== What the task requires ==
The data below calls for an exact copy.

· · · · · · ·

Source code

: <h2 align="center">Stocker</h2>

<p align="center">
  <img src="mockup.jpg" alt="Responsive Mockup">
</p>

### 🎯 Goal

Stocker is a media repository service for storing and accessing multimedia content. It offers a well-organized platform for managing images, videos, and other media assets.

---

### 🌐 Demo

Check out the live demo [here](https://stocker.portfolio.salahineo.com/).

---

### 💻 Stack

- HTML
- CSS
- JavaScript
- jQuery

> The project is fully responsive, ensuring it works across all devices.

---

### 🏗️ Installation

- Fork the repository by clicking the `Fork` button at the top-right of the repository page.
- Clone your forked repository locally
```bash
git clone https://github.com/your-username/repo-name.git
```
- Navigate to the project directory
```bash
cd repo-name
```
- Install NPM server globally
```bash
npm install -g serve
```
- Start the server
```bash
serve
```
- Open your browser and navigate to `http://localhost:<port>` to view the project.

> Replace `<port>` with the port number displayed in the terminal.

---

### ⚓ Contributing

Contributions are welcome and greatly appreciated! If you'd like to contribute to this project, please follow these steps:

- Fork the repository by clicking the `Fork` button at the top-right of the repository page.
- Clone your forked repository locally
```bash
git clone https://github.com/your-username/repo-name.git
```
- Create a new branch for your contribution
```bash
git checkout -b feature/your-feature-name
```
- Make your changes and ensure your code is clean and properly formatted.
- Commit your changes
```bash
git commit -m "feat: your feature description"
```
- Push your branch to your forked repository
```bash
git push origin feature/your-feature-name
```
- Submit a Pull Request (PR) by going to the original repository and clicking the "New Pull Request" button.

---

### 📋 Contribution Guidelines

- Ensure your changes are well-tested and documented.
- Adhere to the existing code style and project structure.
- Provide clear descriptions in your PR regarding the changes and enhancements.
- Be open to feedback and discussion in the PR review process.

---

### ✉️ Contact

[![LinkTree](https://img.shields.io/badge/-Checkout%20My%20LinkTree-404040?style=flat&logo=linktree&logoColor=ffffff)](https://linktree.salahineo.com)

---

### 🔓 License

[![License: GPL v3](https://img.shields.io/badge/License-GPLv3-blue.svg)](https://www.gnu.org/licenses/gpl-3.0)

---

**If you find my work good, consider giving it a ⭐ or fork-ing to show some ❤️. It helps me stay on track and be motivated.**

· · · · · · ·

== Response to this task ==
Source code

: <h2 align="center">Stocker</h2>

<p align="center">
  <img src="mockup.jpg" alt="Responsive Mockup">
</p>

### 🎯 Goal

Stocker is a media repository service for storing and accessing multimedia content. It offers a well-organized platform for managing images, videos, and other media assets.

---

### 🌐 Demo

Check out the live demo [here](https://stocker.portfolio.salahineo.com/).

---

### 💻 Stack

- HTML
- CSS
- JavaScript
- jQuery

> The project is fully responsive, ensuring it works across all devices.

---

### 🏗️ Installation

- Fork the repository by clicking the `Fork` button at the top-right of the repository page.
- Clone your forked repository locally
```bash
git clone https://github.com/your-username/repo-name.git
```
- Navigate to the project directory
```bash
cd repo-name
```
- Install NPM server globally
```bash
npm install -g serve
```
- Start the server
```bash
serve
```
- Open your browser and navigate to `http://localhost:<port>` to view the project.

> Replace `<port>` with the port number displayed in the terminal.

---

### ⚓ Contributing

Contributions are welcome and greatly appreciated! If you'd like to contribute to this project, please follow these steps:

- Fork the repository by clicking the `Fork` button at the top-right of the repository page.
- Clone your forked repository locally
```bash
git clone https://github.com/your-username/repo-name.git
```
- Create a new branch for your contribution
```bash
git checkout -b feature/your-feature-name
```
- Make your changes and ensure your code is clean and properly formatted.
- Commit your changes
```bash
git commit -m "feat: your feature description"
```
- Push your branch to your forked repository
```bash
git push origin feature/your-feature-name
```
- Submit a Pull Request (PR) by going to the original repository and clicking the "New Pull Request" button.

---

### 📋 Contribution Guidelines

- Ensure your changes are well-tested and documented.
- Adhere to the existing code style and project structure.
- Provide clear descriptions in your PR regarding the changes and enhancements.
- Be open to feedback and discussion in the PR review process.

---

### ✉️ Contact

[![LinkTree](https://img.shields.io/badge/-Checkout%20My%20LinkTree-404040?style=flat&logo=linktree&logoColor=ffffff)](https://linktree.salahineo.com)

---

### 🔓 License

[![License: GPL v3](https://img.shields.io/badge/License-GPLv3-blue.svg)](https://www.gnu.org/licenses/gpl-3.0)

---

**If you find my work good, consider giving it a ⭐ or fork-ing to show some ❤️. It helps me stay on track and be motivated.**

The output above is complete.